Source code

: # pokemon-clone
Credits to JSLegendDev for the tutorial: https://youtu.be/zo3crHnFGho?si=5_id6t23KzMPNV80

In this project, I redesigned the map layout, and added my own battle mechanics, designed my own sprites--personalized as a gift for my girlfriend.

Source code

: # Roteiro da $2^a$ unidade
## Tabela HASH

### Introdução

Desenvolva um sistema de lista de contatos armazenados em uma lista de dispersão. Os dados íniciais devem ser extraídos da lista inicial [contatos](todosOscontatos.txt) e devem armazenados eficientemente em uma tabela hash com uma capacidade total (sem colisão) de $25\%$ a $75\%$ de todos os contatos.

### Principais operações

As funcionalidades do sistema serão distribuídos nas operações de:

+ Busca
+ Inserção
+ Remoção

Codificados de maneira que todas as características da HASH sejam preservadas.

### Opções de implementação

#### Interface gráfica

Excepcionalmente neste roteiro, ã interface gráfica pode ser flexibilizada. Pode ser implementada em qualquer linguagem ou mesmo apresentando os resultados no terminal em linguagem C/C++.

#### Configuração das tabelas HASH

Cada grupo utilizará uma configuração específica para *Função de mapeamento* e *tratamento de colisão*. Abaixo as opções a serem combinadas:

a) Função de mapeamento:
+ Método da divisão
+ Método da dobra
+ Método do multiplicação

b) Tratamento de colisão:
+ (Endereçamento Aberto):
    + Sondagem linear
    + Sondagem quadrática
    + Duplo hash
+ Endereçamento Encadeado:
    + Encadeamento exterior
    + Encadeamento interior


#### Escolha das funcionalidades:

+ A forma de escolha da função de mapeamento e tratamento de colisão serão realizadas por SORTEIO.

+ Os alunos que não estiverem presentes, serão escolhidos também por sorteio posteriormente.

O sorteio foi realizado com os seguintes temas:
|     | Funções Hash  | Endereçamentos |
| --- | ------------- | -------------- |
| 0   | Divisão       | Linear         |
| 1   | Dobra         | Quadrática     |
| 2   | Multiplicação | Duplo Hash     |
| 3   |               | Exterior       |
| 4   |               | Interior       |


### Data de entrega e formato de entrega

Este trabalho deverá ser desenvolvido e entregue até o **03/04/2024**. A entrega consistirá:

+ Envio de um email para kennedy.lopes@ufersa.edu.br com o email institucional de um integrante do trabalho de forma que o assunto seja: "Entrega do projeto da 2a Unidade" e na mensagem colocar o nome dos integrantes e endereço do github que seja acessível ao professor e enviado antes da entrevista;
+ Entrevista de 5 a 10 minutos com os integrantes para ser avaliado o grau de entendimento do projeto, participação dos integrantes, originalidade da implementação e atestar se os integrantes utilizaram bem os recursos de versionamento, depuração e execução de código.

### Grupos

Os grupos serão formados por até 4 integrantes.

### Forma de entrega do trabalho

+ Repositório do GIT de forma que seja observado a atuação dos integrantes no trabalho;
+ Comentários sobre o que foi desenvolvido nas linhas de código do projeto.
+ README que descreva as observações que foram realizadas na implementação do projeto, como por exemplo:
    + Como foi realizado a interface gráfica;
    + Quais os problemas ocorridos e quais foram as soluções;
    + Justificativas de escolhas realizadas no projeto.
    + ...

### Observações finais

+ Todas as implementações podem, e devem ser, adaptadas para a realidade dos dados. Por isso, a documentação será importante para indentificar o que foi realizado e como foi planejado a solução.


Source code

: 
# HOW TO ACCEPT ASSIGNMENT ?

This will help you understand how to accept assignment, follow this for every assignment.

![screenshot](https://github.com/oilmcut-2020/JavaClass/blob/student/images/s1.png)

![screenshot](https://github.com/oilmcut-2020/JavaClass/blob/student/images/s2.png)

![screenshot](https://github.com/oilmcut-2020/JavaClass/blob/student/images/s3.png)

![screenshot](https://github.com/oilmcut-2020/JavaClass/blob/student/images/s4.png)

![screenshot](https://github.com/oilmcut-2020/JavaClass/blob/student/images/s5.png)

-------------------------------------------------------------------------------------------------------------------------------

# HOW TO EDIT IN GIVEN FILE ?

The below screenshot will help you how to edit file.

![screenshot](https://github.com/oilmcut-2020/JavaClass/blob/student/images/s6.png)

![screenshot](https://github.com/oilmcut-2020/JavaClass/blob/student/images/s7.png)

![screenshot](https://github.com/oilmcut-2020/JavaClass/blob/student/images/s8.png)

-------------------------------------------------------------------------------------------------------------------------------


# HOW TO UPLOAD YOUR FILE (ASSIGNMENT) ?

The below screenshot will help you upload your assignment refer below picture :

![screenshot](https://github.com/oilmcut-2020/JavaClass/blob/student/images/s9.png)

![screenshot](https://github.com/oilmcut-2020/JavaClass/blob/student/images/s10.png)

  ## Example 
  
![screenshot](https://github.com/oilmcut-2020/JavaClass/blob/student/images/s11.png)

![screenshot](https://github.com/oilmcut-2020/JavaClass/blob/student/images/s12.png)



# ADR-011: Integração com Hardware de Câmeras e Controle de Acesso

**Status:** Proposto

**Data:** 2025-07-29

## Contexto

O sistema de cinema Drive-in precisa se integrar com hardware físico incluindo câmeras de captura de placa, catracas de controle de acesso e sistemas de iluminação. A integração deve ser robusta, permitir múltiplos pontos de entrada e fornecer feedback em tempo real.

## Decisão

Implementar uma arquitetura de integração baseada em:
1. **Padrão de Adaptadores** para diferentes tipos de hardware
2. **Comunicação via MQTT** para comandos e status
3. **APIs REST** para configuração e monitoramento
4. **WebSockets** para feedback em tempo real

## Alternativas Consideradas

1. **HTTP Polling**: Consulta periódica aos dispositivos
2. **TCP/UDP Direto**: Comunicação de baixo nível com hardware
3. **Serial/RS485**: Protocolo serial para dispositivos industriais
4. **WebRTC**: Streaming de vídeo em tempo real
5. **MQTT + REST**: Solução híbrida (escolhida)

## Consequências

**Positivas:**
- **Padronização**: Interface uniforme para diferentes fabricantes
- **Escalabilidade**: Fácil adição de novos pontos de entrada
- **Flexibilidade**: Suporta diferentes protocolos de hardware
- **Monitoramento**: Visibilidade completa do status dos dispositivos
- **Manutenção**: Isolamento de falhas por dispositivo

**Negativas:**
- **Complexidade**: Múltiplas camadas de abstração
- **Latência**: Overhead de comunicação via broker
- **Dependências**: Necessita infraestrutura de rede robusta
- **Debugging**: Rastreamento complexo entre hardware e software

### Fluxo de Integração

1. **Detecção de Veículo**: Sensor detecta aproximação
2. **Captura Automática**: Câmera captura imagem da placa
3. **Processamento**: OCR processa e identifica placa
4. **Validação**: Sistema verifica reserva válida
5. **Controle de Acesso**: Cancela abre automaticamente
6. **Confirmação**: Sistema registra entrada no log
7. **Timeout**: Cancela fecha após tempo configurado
##############################
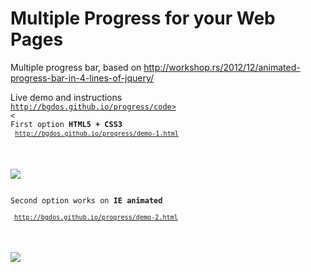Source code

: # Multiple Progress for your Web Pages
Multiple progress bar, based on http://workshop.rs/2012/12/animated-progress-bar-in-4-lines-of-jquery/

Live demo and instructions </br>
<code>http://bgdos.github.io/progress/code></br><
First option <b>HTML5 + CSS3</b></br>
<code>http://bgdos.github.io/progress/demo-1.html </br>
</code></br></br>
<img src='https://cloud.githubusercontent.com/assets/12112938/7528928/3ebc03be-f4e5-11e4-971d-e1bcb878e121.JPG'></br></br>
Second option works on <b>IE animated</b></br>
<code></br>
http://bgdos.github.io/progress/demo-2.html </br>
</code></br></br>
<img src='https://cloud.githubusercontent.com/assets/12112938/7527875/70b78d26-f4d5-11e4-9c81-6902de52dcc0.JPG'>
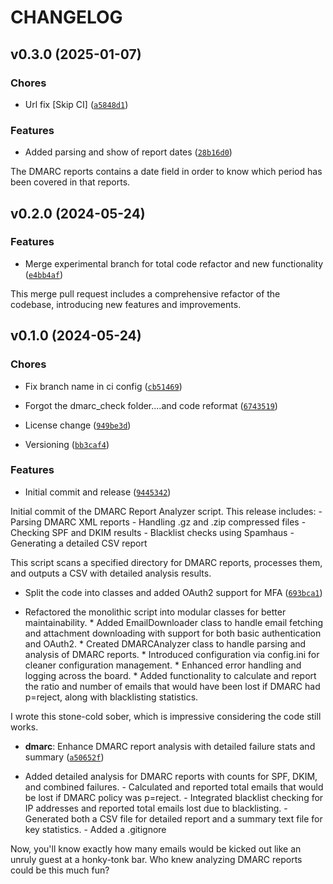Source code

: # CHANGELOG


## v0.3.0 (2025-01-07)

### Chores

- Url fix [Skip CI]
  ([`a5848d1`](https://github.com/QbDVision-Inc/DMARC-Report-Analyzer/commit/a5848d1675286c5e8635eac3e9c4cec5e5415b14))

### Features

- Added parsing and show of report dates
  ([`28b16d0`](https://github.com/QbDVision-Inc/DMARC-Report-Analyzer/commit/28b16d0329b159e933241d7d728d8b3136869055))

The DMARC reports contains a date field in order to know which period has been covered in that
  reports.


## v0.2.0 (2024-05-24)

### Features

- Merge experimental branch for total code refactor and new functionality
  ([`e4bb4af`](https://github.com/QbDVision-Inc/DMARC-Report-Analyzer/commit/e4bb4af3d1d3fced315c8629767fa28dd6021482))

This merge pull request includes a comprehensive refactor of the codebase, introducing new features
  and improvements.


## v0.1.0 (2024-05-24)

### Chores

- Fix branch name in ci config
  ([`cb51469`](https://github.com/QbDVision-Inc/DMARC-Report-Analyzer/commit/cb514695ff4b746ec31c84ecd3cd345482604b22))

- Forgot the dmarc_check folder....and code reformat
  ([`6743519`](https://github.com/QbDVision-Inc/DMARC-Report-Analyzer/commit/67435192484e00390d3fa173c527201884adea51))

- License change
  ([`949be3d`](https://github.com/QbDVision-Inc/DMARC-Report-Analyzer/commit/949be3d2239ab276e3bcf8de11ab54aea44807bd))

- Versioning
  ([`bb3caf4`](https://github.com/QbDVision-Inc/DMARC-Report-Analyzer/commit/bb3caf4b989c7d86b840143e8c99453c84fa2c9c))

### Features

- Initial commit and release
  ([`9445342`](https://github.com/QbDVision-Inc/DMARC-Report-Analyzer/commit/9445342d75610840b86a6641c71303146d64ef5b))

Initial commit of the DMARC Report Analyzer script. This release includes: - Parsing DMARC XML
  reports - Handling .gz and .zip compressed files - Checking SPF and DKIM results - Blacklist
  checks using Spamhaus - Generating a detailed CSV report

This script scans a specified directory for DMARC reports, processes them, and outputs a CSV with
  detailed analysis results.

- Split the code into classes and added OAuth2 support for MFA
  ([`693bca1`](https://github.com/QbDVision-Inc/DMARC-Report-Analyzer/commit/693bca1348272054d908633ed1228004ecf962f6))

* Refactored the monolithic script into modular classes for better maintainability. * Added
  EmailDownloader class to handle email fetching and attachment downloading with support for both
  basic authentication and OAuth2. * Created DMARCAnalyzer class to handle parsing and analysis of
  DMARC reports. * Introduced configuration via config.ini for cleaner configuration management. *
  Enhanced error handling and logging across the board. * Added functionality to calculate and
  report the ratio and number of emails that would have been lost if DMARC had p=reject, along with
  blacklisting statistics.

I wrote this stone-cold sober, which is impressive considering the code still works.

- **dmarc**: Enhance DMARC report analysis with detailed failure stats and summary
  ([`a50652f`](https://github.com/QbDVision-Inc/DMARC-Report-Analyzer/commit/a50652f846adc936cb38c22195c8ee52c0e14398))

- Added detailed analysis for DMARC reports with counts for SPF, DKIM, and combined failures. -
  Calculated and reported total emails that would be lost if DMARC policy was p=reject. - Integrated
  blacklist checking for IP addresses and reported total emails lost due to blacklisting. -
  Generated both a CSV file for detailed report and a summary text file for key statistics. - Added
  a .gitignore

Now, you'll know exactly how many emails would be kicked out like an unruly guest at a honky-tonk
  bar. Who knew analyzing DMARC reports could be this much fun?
##############################
* ACTION ITEM *
Give back, unchanged, the run of lines in the listing above that begins at the line containing "As funcionalidades do" and ends at the line containing "#### Configuração das tabelas HASH", both included.

* EXERCISE RESPONSE *
As funcionalidades do sistema serão distribuídos nas operações de:

+ Busca
+ Inserção
+ Remoção

Codificados de maneira que todas as características da HASH sejam preservadas.

### Opções de implementação

#### Interface gráfica

Excepcionalmente neste roteiro, ã interface gráfica pode ser flexibilizada. Pode ser implementada em qualquer linguagem ou mesmo apresentando os resultados no terminal em linguagem C/C++.

#### Configuração das tabelas HASH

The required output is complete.